#### Exercise goal
All entries must be repeated exactly. No picture should appear in the result.

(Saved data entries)
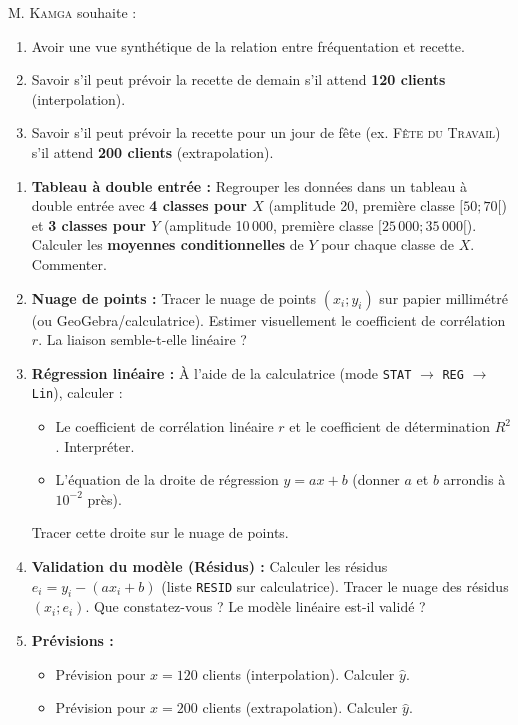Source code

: \documentclass[11pt]{article}
\newcounter{popsec}
\newcounter{popsub}
\newcommand{\courssub}[1]{%
  \stepcounter{popsub}%
  \par\vspace{9pt}\noindent{\popxbold\fontsize{11.5}{13}\selectfont\color{popink}{\color{poporange}\thepopsec.\thepopsub}\hspace{6pt}#1}\par\nopagebreak\vspace{4pt}
}
\begin{document}
M. \textsc{Kamga} souhaite :
\begin{enumerate}
    \item Avoir une vue synthétique de la relation entre fréquentation et recette.
    \item Savoir s'il peut prévoir la recette de demain s'il attend \textbf{120 clients} (interpolation).
    \item Savoir s'il peut prévoir la recette pour un jour de fête (ex. \textsc{Fête du Travail}) s'il attend \textbf{200 clients} (extrapolation).
\end{enumerate}

\courssub{Consignes}
\begin{enumerate}
    \item \textbf{Tableau à double entrée :} Regrouper les données dans un tableau à double entrée avec \textbf{4 classes pour $X$} (amplitude 20, première classe $[50;70[$) et \textbf{3 classes pour $Y$} (amplitude 10\,000, première classe $[25\,000;35\,000[$). Calculer les \textbf{moyennes conditionnelles} de $Y$ pour chaque classe de $X$. Commenter.
    \item \textbf{Nuage de points :} Tracer le nuage de points $(x_i; y_i)$ sur papier millimétré (ou GeoGebra/calculatrice). Estimer visuellement le coefficient de corrélation $r$. La liaison semble-t-elle linéaire ?
    \item \textbf{Régression linéaire :} À l'aide de la calculatrice (mode \texttt{STAT} $\to$ \texttt{REG} $\to$ \texttt{Lin}), calculer :
    \begin{itemize}
        \item Le coefficient de corrélation linéaire $r$ et le coefficient de détermination $R^2$. Interpréter.
        \item L'équation de la droite de régression $y = ax + b$ (donner $a$ et $b$ arrondis à $10^{-2}$ près).
    \end{itemize}
    Tracer cette droite sur le nuage de points.
    \item \textbf{Validation du modèle (Résidus) :} Calculer les résidus $e_i = y_i - (ax_i + b)$ (liste \texttt{RESID} sur calculatrice). Tracer le nuage des résidus $(x_i; e_i)$. Que constatez-vous ? Le modèle linéaire est-il validé ?
    \item \textbf{Prévisions :}
    \begin{itemize}
        \item Prévision pour $x = 120$ clients (interpolation). Calculer $\hat{y}$.
        \item Prévision pour $x = 200$ clients (extrapolation). Calculer $\hat{y}$.

\end{itemize}
\end{enumerate}
\end{document}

#### Task solution
Source code

: \documentclass[11pt]{article}
\newcounter{popsec}
\newcounter{popsub}
\newcommand{\courssub}[1]{%
  \stepcounter{popsub}%
  \par\vspace{9pt}\noindent{\popxbold\fontsize{11.5}{13}\selectfont\color{popink}{\color{poporange}\thepopsec.\thepopsub}\hspace{6pt}#1}\par\nopagebreak\vspace{4pt}
}
\begin{document}
M. \textsc{Kamga} souhaite :
\begin{enumerate}
    \item Avoir une vue synthétique de la relation entre fréquentation et recette.
    \item Savoir s'il peut prévoir la recette de demain s'il attend \textbf{120 clients} (interpolation).
    \item Savoir s'il peut prévoir la recette pour un jour de fête (ex. \textsc{Fête du Travail}) s'il attend \textbf{200 clients} (extrapolation).
\end{enumerate}

\courssub{Consignes}
\begin{enumerate}
    \item \textbf{Tableau à double entrée :} Regrouper les données dans un tableau à double entrée avec \textbf{4 classes pour $X$} (amplitude 20, première classe $[50;70[$) et \textbf{3 classes pour $Y$} (amplitude 10\,000, première classe $[25\,000;35\,000[$). Calculer les \textbf{moyennes conditionnelles} de $Y$ pour chaque classe de $X$. Commenter.
    \item \textbf{Nuage de points :} Tracer le nuage de points $(x_i; y_i)$ sur papier millimétré (ou GeoGebra/calculatrice). Estimer visuellement le coefficient de corrélation $r$. La liaison semble-t-elle linéaire ?
    \item \textbf{Régression linéaire :} À l'aide de la calculatrice (mode \texttt{STAT} $\to$ \texttt{REG} $\to$ \texttt{Lin}), calculer :
    \begin{itemize}
        \item Le coefficient de corrélation linéaire $r$ et le coefficient de détermination $R^2$. Interpréter.
        \item L'équation de la droite de régression $y = ax + b$ (donner $a$ et $b$ arrondis à $10^{-2}$ près).
    \end{itemize}
    Tracer cette droite sur le nuage de points.
    \item \textbf{Validation du modèle (Résidus) :} Calculer les résidus $e_i = y_i - (ax_i + b)$ (liste \texttt{RESID} sur calculatrice). Tracer le nuage des résidus $(x_i; e_i)$. Que constatez-vous ? Le modèle linéaire est-il validé ?
    \item \textbf{Prévisions :}
    \begin{itemize}
        \item Prévision pour $x = 120$ clients (interpolation). Calculer $\hat{y}$.
        \item Prévision pour $x = 200$ clients (extrapolation). Calculer $\hat{y}$.

\end{itemize}
\end{enumerate}
\end{document}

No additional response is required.